You are asked to filter the data below and copy every line holding "Response".

** Task inputs follows **

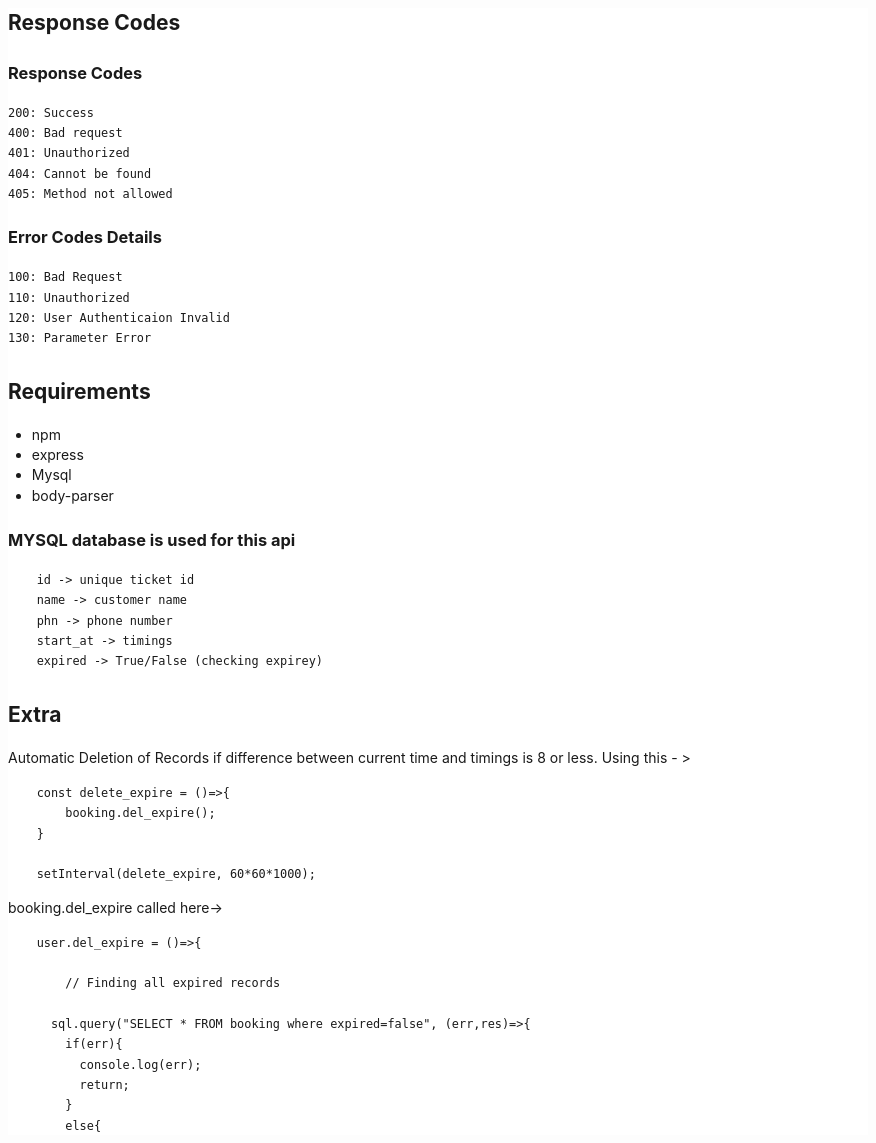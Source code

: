 
## Response Codes 
### Response Codes
```
200: Success
400: Bad request
401: Unauthorized
404: Cannot be found
405: Method not allowed
```
### Error Codes Details
```
100: Bad Request
110: Unauthorized
120: User Authenticaion Invalid
130: Parameter Error
```


## Requirements

* npm
* express
* Mysql
* body-parser

### MYSQL database is used for this api

        id -> unique ticket id
        name -> customer name
        phn -> phone number
        start_at -> timings
        expired -> True/False (checking expirey)
        


## Extra 

Automatic Deletion of Records if difference between current time and timings is 8 or less.
Using this - >

        const delete_expire = ()=>{
            booking.del_expire();
        }

        setInterval(delete_expire, 60*60*1000);
        
booking.del_expire called here->
        
        user.del_expire = ()=>{
  
            // Finding all expired records

          sql.query("SELECT * FROM booking where expired=false", (err,res)=>{
            if(err){
              console.log(err);
              return;
            }
            else{
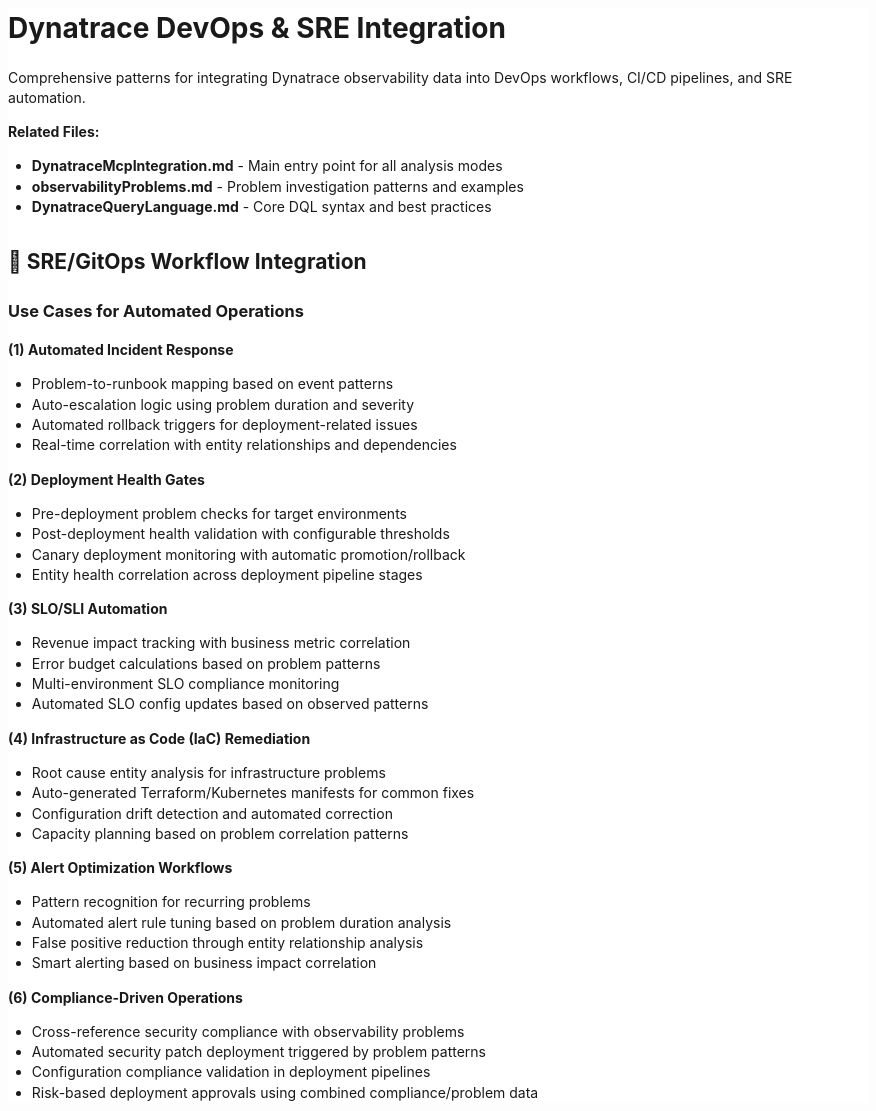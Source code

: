 # Dynatrace DevOps & SRE Integration

Comprehensive patterns for integrating Dynatrace observability data into DevOps workflows, CI/CD pipelines, and SRE automation.

**Related Files:**

- **DynatraceMcpIntegration.md** - Main entry point for all analysis modes
- **observabilityProblems.md** - Problem investigation patterns and examples
- **DynatraceQueryLanguage.md** - Core DQL syntax and best practices

## 🔄 **SRE/GitOps Workflow Integration**

### **Use Cases for Automated Operations**

**(1) Automated Incident Response**

- Problem-to-runbook mapping based on event patterns
- Auto-escalation logic using problem duration and severity
- Automated rollback triggers for deployment-related issues
- Real-time correlation with entity relationships and dependencies

**(2) Deployment Health Gates**

- Pre-deployment problem checks for target environments
- Post-deployment health validation with configurable thresholds
- Canary deployment monitoring with automatic promotion/rollback
- Entity health correlation across deployment pipeline stages

**(3) SLO/SLI Automation**

- Revenue impact tracking with business metric correlation
- Error budget calculations based on problem patterns
- Multi-environment SLO compliance monitoring
- Automated SLO config updates based on observed patterns

**(4) Infrastructure as Code (IaC) Remediation**

- Root cause entity analysis for infrastructure problems
- Auto-generated Terraform/Kubernetes manifests for common fixes
- Configuration drift detection and automated correction
- Capacity planning based on problem correlation patterns

**(5) Alert Optimization Workflows**

- Pattern recognition for recurring problems
- Automated alert rule tuning based on problem duration analysis
- False positive reduction through entity relationship analysis
- Smart alerting based on business impact correlation

**(6) Compliance-Driven Operations**

- Cross-reference security compliance with observability problems
- Automated security patch deployment triggered by problem patterns
- Configuration compliance validation in deployment pipelines
- Risk-based deployment approvals using combined compliance/problem data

** End of Task inputs **

◆ **Reply to the task**:
## Response Codes 
### Response Codes
**(1) Automated Incident Response**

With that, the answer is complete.